I love how people can’t resist jumping to conclusions—as if they can’t live without a firm judgment, a conclusion to every question, no matter what that judgment is.

For instance, people always ask me what I do. I tell them I’m a musician. Honest. And every time I say that, without exception, I’m asked: “Can you make a living at that?”

No, I can’t. Few musicians can. But I make a good living as a woodcarver. And I love my work. When I tell people that, they always respond with shock, as if there’s no connection between music and wood.

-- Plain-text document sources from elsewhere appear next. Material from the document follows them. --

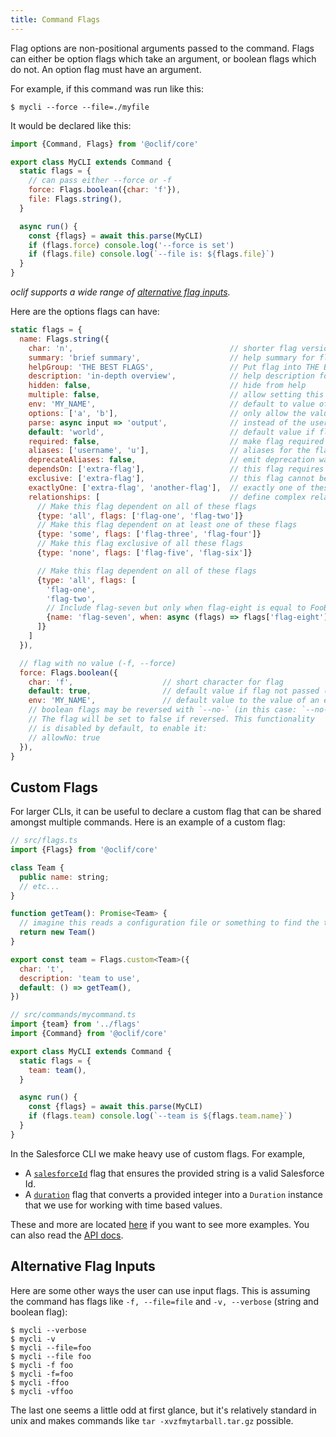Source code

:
 ```yaml
---
title: Command Flags
---
```


Flag options are non-positional arguments passed to the command. Flags can either be option flags which take an argument, or boolean flags which do not. An option flag must have an argument.

For example, if this command was run like this:

```
$ mycli --force --file=./myfile
```

It would be declared like this:

```js
import {Command, Flags} from '@oclif/core'

export class MyCLI extends Command {
  static flags = {
    // can pass either --force or -f
    force: Flags.boolean({char: 'f'}),
    file: Flags.string(),
  }

  async run() {
    const {flags} = await this.parse(MyCLI)
    if (flags.force) console.log('--force is set')
    if (flags.file) console.log(`--file is: ${flags.file}`)
  }
}
```

_oclif supports a wide range of [alternative flag inputs](#alternative-flag-inputs)._

Here are the options flags can have:

```js
static flags = {
  name: Flags.string({
    char: 'n',                                   // shorter flag version
    summary: 'brief summary',                    // help summary for flag
    helpGroup: 'THE BEST FLAGS',                 // Put flag into THE BEST FLAGS group in help
    description: 'in-depth overview',            // help description for flag
    hidden: false,                               // hide from help
    multiple: false,                             // allow setting this flag multiple times
    env: 'MY_NAME',                              // default to value of environment variable
    options: ['a', 'b'],                         // only allow the value to be from a discrete set
    parse: async input => 'output',              // instead of the user input, return a different value
    default: 'world',                            // default value if flag not passed (can be an async function that returns a string or undefined)
    required: false,                             // make flag required
    aliases: ['username', 'u'],                  // aliases for the flag - can be short char or long flags
    deprecateAliases: false,                     // emit deprecation warning anytime a flag alias is provided
    dependsOn: ['extra-flag'],                   // this flag requires another flag
    exclusive: ['extra-flag'],                   // this flag cannot be specified alongside this other flag
    exactlyOne: ['extra-flag', 'another-flag'],  // exactly one of these flags must be provided
    relationships: [                             // define complex relationships between flags
      // Make this flag dependent on all of these flags
      {type: 'all', flags: ['flag-one', 'flag-two']}
      // Make this flag dependent on at least one of these flags
      {type: 'some', flags: ['flag-three', 'flag-four']}
      // Make this flag exclusive of all these flags
      {type: 'none', flags: ['flag-five', 'flag-six']}

      // Make this flag dependent on all of these flags
      {type: 'all', flags: [
        'flag-one',
        'flag-two',
        // Include flag-seven but only when flag-eight is equal to FooBar
        {name: 'flag-seven', when: async (flags) => flags['flag-eight'] === 'FooBar'}
      ]}
    ]
  }),

  // flag with no value (-f, --force)
  force: Flags.boolean({
    char: 'f',                    // short character for flag
    default: true,                // default value if flag not passed (can be a function that returns a boolean)
    env: 'MY_NAME',               // default value to the value of an environment variable
    // boolean flags may be reversed with `--no-` (in this case: `--no-force`).
    // The flag will be set to false if reversed. This functionality
    // is disabled by default, to enable it:
    // allowNo: true
  }),
}
```

## Custom Flags

For larger CLIs, it can be useful to declare a custom flag that can be shared amongst multiple commands. Here is an example of a custom flag:

```js
// src/flags.ts
import {Flags} from '@oclif/core'

class Team {
  public name: string;
  // etc...
}

function getTeam(): Promise<Team> {
  // imagine this reads a configuration file or something to find the team
  return new Team()
}

export const team = Flags.custom<Team>({
  char: 't',
  description: 'team to use',
  default: () => getTeam(),
})

// src/commands/mycommand.ts
import {team} from '../flags'
import {Command} from '@oclif/core'

export class MyCLI extends Command {
  static flags = {
    team: team(),
  }

  async run() {
    const {flags} = await this.parse(MyCLI)
    if (flags.team) console.log(`--team is ${flags.team.name}`)
  }
}
```

In the Salesforce CLI we make heavy use of custom flags. For example,

- A [`salesforceId`](https://salesforcecli.github.io/sf-plugins-core/globals.html#salesforceidflag) flag that ensures the provided string is a valid Salesforce Id.
- A [`duration`](https://salesforcecli.github.io/sf-plugins-core/globals.html#durationflag) flag that converts a provided integer into a `Duration` instance that we use for working with time based values.

These and more are located [here](https://github.com/salesforcecli/sf-plugins-core/tree/main/src/flags) if you want to see more examples. You can also read the [API docs](https://salesforcecli.github.io/sf-plugins-core/globals.html).



## Alternative Flag Inputs

Here are some other ways the user can use input flags. This is assuming the command has flags like `-f, --file=file` and `-v, --verbose` (string and boolean flag):

```sh-session
$ mycli --verbose
$ mycli -v
$ mycli --file=foo
$ mycli --file foo
$ mycli -f foo
$ mycli -f=foo
$ mycli -ffoo
$ mycli -vffoo
```

The last one seems a little odd at first glance, but it's relatively standard in unix and makes commands like `tar -xvzfmytarball.tar.gz` possible.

(Note: Click any image to enlarge)

Nonsense. Working wood is a lot like making music. Like music, with its foundation of harmonious notes and chords, meter, rhythm, melody and tempo, woodworking has a certain structure, a history of design going back thousands of years. Ignore that history, through laziness or hustle, allow incomplete design into your work, and the result will always be dissonance. Like music, there is symmetry to woodworking—a tone followed by feel and by ear, the direction of the grain, the angle of the cut, the sharpness of the tool.

When I tell people I’m a wood carver, that I also make my own instruments from wood, they often assume I’m a luddite—that I do all my work by hand. There’s another rush to judgment. Nonsense. Like I already said, I make a good living as a wood carver. I couldn’t do that, couldn’t meet a deadline on a set of stairs, couldn’t carve a handrail—then three more for the upper flights of stairs in a brownstone, all by hand and still put food on the table, pay the mortgage, send the kids to college, etc.

But that doesn’t mean I do all my work with saws, routers and grinders. In fact, woodcarving is the perfect blend of hand tools and power tools—the marriage of past and present. Ignore that marriage, skip the hand-tool work, and more than likely the best details, then sometimes the entire coda, sometimes the whole bridge, are missing.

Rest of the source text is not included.